The Becoming Space

Sitting with what hurts

I left the therapy room today with a thought that stayed with me long after the session ended.

It began with a familiar feeling, one I’ve heard countless times from new therapists and felt myself more than once: “I’m not doing enough.”

We often carry this silent pressure, as if the worth of our work depends on how many techniques we use, how many interventions we deliver, how many tools we hand over. As if healing was something we do rather than something we become part of.

But in this particular session, there were no interventions. No worksheets. No carefully planned questions. There was only presence.

The client, for the first time, allowed herself to touch the rawness of her trauma. To sit with the depth of her grief without running away from it. And I did something that might look like nothing from the outside: I stayed. I witnessed. I held. I named. I did not turn away.

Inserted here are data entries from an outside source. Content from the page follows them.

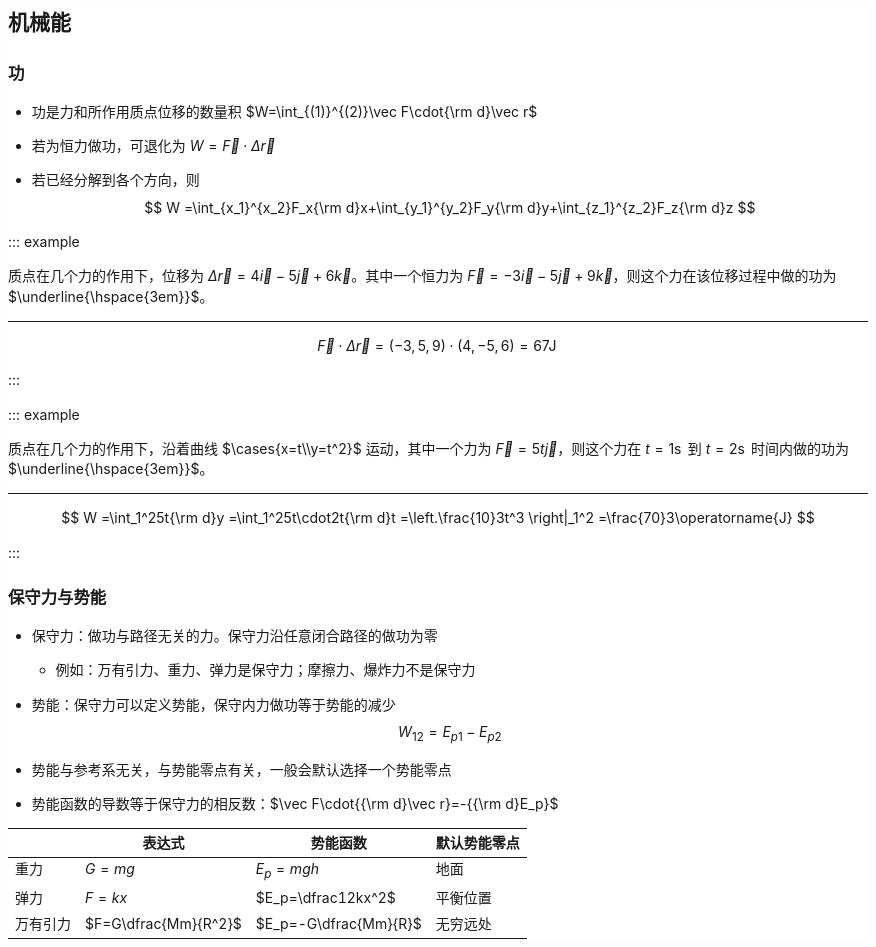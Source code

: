 ## 机械能

### 功

- 功是力和所作用质点位移的数量积 $W=\int_{(1)}^{(2)}\vec F\cdot{\rm d}\vec r$

- 若为恒力做功，可退化为 $W=\vec F\cdot\Delta\vec r$

- 若已经分解到各个方向，则
  $$
  W =\int_{x_1}^{x_2}F_x{\rm d}x+\int_{y_1}^{y_2}F_y{\rm d}y+\int_{z_1}^{z_2}F_z{\rm d}z
  $$

::: example

质点在几个力的作用下，位移为 $\Delta \vec r=4\vec i -5\vec j+6\vec k$。其中一个恒力为 $\vec F=-3\vec i-5\vec j+9\vec k$，则这个力在该位移过程中做的功为 $\underline{\hspace{3em}}$。

---

$$
\vec F\cdot\Delta\vec r =(-3,5,9)\cdot(4,-5,6)= 67\operatorname{J}
$$

:::

::: example

质点在几个力的作用下，沿着曲线 $\cases{x=t\\y=t^2}$ 运动，其中一个力为 $\vec F=5t\vec j$，则这个力在 $t=1\operatorname{s}$ 到 $t=2\operatorname{s}$ 时间内做的功为 $\underline{\hspace{3em}}$。

---

$$
W =\int_1^25t{\rm d}y =\int_1^25t\cdot2t{\rm d}t =\left.\frac{10}3t^3 \right|_1^2 =\frac{70}3\operatorname{J}
$$

:::

### 保守力与势能

- 保守力：做功与路径无关的力。保守力沿任意闭合路径的做功为零

  - 例如：万有引力、重力、弹力是保守力；摩擦力、爆炸力不是保守力

- 势能：保守力可以定义势能，保守内力做功等于势能的减少
  $$
  W_{12}= E_{p1}-E_{p2}
  $$
- 势能与参考系无关，与势能零点有关，一般会默认选择一个势能零点
- 势能函数的导数等于保守力的相反数：$\vec F\cdot{{\rm d}\vec r}=-{{\rm d}E_p}$

|          | 表达式               | 势能函数              | 默认势能零点 |
| -------- | -------------------- | --------------------- | ------------ |
| 重力     | $G=mg$               | $E_p=mgh$             | 地面         |
| 弹力     | $F=kx$               | $E_p=\dfrac12kx^2$    | 平衡位置     |
| 万有引力 | $F=G\dfrac{Mm}{R^2}$ | $E_p=-G\dfrac{Mm}{R}$ | 无穷远处     |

And that “nothing” was everything.

There is something profoundly healing about being seen in our emotional truth, about having another human stay with us in the places we usually hide. No attempts to fix or change the experience. No rush to reframe or re-label. Just a steady, attuned presence that says, “I see you. I’m here. You’re not alone.”

Yet, somewhere along the way, our field started to undervalue this. We’re taught to be productive, to provide, to deliver outcomes, as if the therapeutic space was a performance, and our value depended on visible action. But the human nervous system doesn’t heal through performance. It heals through connection.

Being is the work towards becoming.

When we are held, gently, consistently, without demand, something fundamental shifts inside us. Safety builds. Shame softens. Our bodies begin to trust the present moment enough to release what they’ve been guarding for years.

And that’s when change begins.

So if you ever leave a session thinking you did “nothing,” remember this: holding space is doing something. It is the quiet, often invisible foundation upon which every technique and intervention must stand.

Sometimes, the most powerful thing we offer isn’t a solution. It’s our willingness to stay.